Allongée sur le lit, je viens de la lécher, j’enfile un nouveau préservatif et je viens me loger dans sa chatte. Elle passe ses bras autour de mes épaules, je saisis ses hanches, l’embrasse, et avec obstination, je déclenche mes coups de reins pour aller chercher au plus profond des sensations délicieuses qui irradient mon gland conquérant.
Plus tard.
L’après-midi touche déjà à sa fin et le moment approche où nous allons devoir quitter cette chambre pour qu’elle prenne le train du retour. Aucun de nous deux n’est rassasié. Je me caresse, pour elle, et elle me rend la politesse. Mon orgasme est capricieux, fuyant. Je crois l’apercevoir, pars à sa poursuite, et le voilà qui m’échappe… Je soupire, repars à sa recherche. Je la caresse en même temps, je lui dis comme elle m’excite. Je lui glisse à l’oreille « la prochaine fois, je t’encule » et c’est comme si je venais de faire sauter son transfo.
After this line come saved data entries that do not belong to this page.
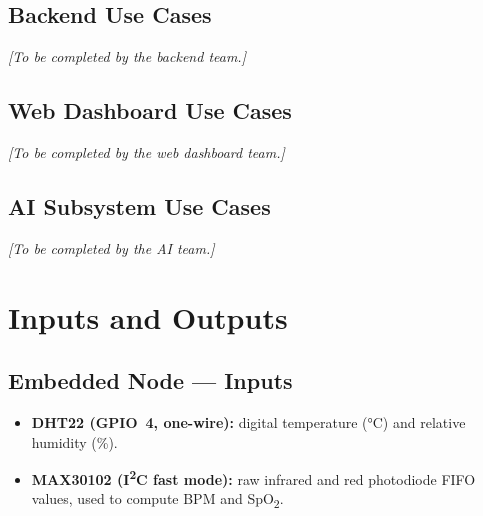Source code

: \subsection*{Backend Use Cases}
\begin{center}
	\textit{[To be completed by the backend team.]}
\end{center}

\subsection*{Web Dashboard Use Cases}
\begin{center}
	\textit{[To be completed by the web dashboard team.]}
\end{center}

\subsection*{AI Subsystem Use Cases}
\begin{center}
	\textit{[To be completed by the AI team.]}
\end{center}

\section{Inputs and Outputs}

\subsection*{Embedded Node — Inputs}

\begin{itemize}
	\item \textbf{DHT22 (GPIO~4, one-wire):} digital temperature (°C) and relative
	      humidity (\%).
	\item \textbf{MAX30102 (I\textsuperscript{2}C fast mode):} raw infrared
	      and red photodiode FIFO values, used to compute BPM and SpO\textsubscript{2}.
\end{itemize}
Nous jetons là l’éponge. Le prochain round, ce sera pour plus tard, un jour incertain. Une douche rapide, nous nous rhabillons. Ça n’était qu’une chambre d’hôtel, avec vue sur les toits de Paris, c’était une chambre comme un autre à notre arrivée ; c’est un lieu rempli de nous que nous quittons. Sur cette carte postale de ma mémoire secrète, une légende « Ici, V*** et J***, burpeurs, se sont rencontrés le 16 août 2012, ont baisé, et c’était bon ».
J’ai craint que nous soyons un peu ric-rac pour attraper son train, mais finalement, nous avons le temps de nous poser et de nous dire proprement au revoir. Une dernière cochonnerie (gentillette) dans l’escalator de la gare… Les adieux traditionnels sur le quai, badins, accompagnés de la frustration que ce soit déjà fini et l’inquiétude, légère, de ne pas savoir quand aura lieu la prochaine fois… Et elle me fait disparaître avant le départ du train, sans doute pour se retrouver et ne pas me voir agiter un mouchoir blanc sur le quai.
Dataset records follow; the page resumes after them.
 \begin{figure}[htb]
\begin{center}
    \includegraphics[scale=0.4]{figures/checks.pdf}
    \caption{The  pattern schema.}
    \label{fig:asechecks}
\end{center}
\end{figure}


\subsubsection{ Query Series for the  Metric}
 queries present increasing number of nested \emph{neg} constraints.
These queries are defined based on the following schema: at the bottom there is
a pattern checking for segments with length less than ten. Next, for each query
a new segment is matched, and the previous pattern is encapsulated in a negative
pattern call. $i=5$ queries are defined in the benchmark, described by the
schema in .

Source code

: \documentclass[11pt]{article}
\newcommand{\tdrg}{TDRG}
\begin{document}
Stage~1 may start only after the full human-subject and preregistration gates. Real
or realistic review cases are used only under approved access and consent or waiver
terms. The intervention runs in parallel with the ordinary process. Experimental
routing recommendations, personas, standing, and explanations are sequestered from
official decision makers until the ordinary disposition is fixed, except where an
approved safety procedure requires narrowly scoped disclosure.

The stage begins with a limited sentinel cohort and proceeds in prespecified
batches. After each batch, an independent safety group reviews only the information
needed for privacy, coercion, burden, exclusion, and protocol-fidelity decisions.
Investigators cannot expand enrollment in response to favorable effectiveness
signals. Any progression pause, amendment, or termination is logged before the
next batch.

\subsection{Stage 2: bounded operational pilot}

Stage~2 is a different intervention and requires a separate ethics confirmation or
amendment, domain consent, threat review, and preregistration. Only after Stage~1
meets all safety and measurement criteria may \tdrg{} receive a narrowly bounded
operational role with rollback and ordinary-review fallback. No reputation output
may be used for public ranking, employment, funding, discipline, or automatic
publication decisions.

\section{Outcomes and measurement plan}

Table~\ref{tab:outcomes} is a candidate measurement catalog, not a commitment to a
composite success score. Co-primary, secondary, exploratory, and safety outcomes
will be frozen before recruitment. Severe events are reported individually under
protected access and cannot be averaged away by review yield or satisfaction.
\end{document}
Je rentre ensuite chez moi remonté comme un ressort d’une excitation qui n’est toujours pas retombée. Je suis à peine arrivé que je dois passer à table ; juste après le dîner, enfin, je peux aller me branler pour calmer un peu mes ardeurs mais le soir, comme les jours qui suivent, l’envie qui ne me quitte pas de baiser, accompagnée de la crainte de ne pas retrouver dans mes prochains ébats la même intensité.
▪ ● ▪
Elle m’a demandé quelques jours plus tard ce que j’avais pensé, quand nous étions ensemble, et ceci fut peu ou prou ma réponse :
Ce qui se passait dans ma tête ? Ma foi, pas grand chose que tu n’aies pas entendu ou senti. Du désir, du plaisir, de la gourmandise… Du naturel. J’étais bien avec toi. J’étais bien en toi. Et puis je sentais que tu en avais tout autant que moi, du plaisir, du désir ; j’avais l’impression que nous étions deux artistes répétant pour la première fois ensemble leur numéro, et étant immédiatement accordés. Pas de fausse note. J’aimais ton corps souple et mince qui me faisait me sentir plus puissant encore (oui, tu m’as fait me sentir « viril » – même si ce n’est pas une sensation que je recherche, n’ayant aucun besoin d’être rassuré sur ce sujet, et assumant très bien mon côté féminin – mais j’ai aimé me sentir ainsi avec toi). Ému quand tu me demandais de me coller à toi, pour (j’imagine) sentir mon corps peser sur le tien, approcher de la fusion…
Oui, j’ai aimé cette complicité que nous avions tous les deux, que je n’ai pas sentie s’éloigner une seconde, pour preuve la facilité avec laquelle nous avons parlé d’ondinisme et poursuivi, dans la foulée, les travaux pratiques (ce n’est qu’un exemple, pas forcément ce qui m’a fait le plus vibrer dans ce que nous avons vécu ensemble, mais sans doute un sujet délicat, révélateur de la grande confiance en son partenaire qu’il demande pour l’aborder).